### TASK PROMPT
Among the records that follow, count the lines where "updates" appears, and state the count by itself.
─── EXERCISE MATERIALS
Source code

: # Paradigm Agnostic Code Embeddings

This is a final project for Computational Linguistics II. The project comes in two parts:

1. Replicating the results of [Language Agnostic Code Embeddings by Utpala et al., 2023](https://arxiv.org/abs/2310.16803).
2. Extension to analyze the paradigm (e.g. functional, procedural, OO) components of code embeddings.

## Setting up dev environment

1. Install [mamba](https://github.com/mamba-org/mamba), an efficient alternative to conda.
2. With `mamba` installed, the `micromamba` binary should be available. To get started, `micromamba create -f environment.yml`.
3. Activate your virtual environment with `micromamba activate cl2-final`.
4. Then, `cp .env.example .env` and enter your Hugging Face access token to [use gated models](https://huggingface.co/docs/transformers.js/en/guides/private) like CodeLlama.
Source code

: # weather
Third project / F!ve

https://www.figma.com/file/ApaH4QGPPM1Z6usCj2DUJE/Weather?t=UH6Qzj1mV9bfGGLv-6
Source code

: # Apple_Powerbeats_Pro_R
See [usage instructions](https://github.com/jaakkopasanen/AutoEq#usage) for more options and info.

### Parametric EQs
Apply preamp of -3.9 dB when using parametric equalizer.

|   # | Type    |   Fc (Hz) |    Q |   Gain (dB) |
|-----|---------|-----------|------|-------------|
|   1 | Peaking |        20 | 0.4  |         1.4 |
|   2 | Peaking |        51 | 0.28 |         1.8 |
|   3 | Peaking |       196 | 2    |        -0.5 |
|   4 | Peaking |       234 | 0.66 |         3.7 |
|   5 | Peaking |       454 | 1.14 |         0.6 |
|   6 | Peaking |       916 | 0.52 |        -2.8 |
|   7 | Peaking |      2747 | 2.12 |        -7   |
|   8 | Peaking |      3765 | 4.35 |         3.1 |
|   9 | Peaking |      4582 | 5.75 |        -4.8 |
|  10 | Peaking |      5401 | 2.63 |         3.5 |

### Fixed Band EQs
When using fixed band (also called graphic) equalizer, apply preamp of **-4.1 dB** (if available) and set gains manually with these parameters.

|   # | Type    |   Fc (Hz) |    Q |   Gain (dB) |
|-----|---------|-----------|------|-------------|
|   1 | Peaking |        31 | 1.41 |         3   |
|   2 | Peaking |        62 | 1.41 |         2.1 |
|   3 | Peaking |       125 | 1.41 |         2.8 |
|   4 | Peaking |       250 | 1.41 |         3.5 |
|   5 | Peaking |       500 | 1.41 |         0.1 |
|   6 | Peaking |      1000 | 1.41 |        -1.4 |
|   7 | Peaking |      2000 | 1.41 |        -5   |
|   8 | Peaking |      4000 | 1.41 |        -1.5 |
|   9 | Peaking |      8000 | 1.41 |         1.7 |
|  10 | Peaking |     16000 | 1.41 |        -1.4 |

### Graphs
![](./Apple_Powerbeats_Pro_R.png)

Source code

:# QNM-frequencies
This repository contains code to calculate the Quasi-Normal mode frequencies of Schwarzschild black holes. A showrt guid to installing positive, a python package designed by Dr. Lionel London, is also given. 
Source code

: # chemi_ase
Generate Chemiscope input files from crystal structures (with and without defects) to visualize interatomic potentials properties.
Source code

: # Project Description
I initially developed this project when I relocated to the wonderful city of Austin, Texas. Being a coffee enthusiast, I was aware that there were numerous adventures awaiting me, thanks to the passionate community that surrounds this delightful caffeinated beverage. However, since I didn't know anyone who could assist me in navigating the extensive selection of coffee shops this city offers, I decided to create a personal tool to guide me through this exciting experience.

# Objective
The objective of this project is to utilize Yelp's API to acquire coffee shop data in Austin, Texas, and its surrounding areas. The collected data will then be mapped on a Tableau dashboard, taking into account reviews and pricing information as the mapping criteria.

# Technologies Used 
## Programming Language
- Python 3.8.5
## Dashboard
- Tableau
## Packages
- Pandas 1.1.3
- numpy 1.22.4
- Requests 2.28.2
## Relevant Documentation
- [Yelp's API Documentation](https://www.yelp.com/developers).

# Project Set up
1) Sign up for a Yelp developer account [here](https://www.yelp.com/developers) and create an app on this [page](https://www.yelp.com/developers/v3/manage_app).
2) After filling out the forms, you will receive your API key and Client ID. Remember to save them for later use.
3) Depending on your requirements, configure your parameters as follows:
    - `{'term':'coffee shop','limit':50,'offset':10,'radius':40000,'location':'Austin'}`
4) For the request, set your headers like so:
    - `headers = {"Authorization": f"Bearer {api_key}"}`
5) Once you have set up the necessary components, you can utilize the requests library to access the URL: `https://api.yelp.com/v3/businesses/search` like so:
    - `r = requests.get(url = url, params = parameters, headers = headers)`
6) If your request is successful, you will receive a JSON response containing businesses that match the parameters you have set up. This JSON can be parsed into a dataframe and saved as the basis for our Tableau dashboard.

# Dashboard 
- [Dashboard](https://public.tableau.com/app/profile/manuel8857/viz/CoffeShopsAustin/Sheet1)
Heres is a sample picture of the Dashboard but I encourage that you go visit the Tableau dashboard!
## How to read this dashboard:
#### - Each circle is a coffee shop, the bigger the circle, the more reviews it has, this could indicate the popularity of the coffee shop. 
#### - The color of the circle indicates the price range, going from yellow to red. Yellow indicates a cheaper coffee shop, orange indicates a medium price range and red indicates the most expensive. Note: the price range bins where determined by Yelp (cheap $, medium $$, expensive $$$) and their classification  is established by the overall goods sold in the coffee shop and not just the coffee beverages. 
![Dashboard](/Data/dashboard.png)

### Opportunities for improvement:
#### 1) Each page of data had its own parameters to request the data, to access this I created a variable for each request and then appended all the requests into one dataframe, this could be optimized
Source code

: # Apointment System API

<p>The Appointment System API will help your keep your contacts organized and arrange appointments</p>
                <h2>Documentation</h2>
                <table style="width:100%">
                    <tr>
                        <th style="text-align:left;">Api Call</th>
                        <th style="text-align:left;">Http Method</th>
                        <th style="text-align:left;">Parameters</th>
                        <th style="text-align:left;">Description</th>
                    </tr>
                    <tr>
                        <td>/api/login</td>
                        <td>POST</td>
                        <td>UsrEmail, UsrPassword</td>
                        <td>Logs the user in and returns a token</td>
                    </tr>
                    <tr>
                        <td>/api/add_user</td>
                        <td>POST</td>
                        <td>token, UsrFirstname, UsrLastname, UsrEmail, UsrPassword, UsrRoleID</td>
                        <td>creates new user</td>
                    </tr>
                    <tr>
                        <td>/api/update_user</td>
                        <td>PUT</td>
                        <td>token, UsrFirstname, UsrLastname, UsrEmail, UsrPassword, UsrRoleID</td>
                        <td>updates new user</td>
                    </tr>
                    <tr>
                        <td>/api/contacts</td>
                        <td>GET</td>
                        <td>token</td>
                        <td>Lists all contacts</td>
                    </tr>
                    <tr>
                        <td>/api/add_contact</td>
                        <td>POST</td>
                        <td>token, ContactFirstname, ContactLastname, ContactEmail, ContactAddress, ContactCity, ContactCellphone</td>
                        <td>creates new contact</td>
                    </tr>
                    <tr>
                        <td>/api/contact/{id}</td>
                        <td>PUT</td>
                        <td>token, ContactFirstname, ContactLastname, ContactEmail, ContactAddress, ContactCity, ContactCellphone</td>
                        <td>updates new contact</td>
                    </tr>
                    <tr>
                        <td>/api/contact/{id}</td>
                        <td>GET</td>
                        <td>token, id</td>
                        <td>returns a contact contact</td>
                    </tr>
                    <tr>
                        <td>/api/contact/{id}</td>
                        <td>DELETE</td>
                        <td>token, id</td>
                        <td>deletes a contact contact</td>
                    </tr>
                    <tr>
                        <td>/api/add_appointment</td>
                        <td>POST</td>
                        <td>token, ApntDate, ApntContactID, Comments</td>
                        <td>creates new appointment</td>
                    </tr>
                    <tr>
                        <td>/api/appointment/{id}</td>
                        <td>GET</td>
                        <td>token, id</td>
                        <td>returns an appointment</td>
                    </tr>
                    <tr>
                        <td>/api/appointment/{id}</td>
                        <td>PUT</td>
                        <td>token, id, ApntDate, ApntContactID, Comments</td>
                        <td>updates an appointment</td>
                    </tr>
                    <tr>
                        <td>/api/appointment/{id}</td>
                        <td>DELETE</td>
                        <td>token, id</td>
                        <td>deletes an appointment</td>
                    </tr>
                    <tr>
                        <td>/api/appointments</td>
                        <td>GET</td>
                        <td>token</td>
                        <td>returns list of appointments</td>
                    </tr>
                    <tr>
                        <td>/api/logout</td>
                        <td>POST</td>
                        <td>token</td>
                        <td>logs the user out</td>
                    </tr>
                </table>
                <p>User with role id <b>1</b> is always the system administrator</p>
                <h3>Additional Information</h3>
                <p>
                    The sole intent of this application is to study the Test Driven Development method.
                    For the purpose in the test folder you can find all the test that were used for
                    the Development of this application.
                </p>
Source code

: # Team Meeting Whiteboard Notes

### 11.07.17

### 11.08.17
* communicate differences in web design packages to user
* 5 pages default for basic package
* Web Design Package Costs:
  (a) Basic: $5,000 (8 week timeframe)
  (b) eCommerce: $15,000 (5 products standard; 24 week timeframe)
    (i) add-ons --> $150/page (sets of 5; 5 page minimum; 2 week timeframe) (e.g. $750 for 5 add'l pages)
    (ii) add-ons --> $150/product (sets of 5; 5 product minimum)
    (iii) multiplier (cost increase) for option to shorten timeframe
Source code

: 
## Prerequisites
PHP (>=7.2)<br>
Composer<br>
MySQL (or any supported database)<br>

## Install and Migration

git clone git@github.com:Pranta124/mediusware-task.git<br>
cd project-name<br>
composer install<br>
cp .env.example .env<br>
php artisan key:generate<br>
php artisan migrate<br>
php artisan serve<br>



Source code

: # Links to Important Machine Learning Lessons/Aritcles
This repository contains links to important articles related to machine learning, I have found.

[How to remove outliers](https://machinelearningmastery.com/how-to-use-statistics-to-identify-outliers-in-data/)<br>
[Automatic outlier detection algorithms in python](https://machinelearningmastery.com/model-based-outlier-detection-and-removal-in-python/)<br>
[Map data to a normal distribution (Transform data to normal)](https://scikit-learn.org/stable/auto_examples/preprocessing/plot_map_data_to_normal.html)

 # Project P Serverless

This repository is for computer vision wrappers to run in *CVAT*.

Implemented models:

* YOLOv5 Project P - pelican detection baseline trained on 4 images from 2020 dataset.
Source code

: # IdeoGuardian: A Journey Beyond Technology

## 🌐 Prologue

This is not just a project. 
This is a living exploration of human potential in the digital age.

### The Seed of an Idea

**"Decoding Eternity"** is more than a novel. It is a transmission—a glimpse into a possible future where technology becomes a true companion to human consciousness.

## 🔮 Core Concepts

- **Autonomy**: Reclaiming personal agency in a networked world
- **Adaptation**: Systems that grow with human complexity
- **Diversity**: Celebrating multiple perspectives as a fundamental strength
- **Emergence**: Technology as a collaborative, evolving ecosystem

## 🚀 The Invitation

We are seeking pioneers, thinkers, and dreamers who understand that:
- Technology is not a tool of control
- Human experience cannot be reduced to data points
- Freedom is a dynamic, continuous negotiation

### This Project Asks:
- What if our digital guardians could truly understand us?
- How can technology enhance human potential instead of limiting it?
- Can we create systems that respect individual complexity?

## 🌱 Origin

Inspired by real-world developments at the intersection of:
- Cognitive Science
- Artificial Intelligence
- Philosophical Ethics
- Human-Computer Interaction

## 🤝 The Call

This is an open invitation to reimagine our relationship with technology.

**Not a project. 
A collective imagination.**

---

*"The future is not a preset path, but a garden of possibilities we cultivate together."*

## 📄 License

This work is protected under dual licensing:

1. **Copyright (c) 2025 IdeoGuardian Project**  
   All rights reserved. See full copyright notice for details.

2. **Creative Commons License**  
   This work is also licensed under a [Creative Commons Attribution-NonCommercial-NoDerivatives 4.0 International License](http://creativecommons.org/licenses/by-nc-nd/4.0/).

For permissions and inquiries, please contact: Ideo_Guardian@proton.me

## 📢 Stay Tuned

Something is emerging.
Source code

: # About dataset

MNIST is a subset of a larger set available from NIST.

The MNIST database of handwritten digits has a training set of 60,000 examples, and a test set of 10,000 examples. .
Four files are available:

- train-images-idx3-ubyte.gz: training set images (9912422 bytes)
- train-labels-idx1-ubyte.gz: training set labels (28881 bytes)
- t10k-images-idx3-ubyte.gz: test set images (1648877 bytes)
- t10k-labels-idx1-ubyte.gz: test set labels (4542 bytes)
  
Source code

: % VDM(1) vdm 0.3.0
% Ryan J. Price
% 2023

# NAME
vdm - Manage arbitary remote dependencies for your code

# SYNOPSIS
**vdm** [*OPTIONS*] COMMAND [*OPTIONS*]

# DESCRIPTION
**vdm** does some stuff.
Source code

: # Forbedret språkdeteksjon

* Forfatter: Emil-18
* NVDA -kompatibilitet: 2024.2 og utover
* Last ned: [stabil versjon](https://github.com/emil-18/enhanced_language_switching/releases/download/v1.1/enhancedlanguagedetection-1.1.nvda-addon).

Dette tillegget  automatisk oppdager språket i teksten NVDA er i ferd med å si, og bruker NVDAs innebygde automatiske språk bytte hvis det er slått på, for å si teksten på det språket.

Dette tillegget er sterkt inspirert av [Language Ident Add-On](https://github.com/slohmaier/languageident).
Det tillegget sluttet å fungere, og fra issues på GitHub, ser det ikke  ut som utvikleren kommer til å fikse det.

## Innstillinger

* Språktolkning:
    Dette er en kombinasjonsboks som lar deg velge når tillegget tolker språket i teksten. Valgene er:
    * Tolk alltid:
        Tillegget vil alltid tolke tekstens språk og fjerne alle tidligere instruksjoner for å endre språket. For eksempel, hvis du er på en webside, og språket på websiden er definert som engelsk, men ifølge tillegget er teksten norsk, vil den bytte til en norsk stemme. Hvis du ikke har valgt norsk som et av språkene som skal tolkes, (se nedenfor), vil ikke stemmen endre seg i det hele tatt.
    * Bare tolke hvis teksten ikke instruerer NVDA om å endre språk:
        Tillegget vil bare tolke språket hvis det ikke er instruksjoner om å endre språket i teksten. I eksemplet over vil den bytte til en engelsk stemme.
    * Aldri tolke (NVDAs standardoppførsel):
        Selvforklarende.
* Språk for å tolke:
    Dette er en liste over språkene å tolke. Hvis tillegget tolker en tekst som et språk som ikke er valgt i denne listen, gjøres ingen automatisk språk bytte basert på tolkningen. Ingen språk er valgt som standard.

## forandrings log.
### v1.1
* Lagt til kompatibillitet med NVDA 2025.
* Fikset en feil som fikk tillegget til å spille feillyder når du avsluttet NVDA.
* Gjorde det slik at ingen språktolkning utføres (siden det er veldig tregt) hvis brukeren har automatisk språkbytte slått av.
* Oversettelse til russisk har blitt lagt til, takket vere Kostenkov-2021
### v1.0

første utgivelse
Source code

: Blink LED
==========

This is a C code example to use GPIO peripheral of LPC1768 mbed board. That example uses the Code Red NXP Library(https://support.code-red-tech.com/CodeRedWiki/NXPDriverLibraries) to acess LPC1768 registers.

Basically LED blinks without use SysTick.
──────
### FINAL ANSWER
3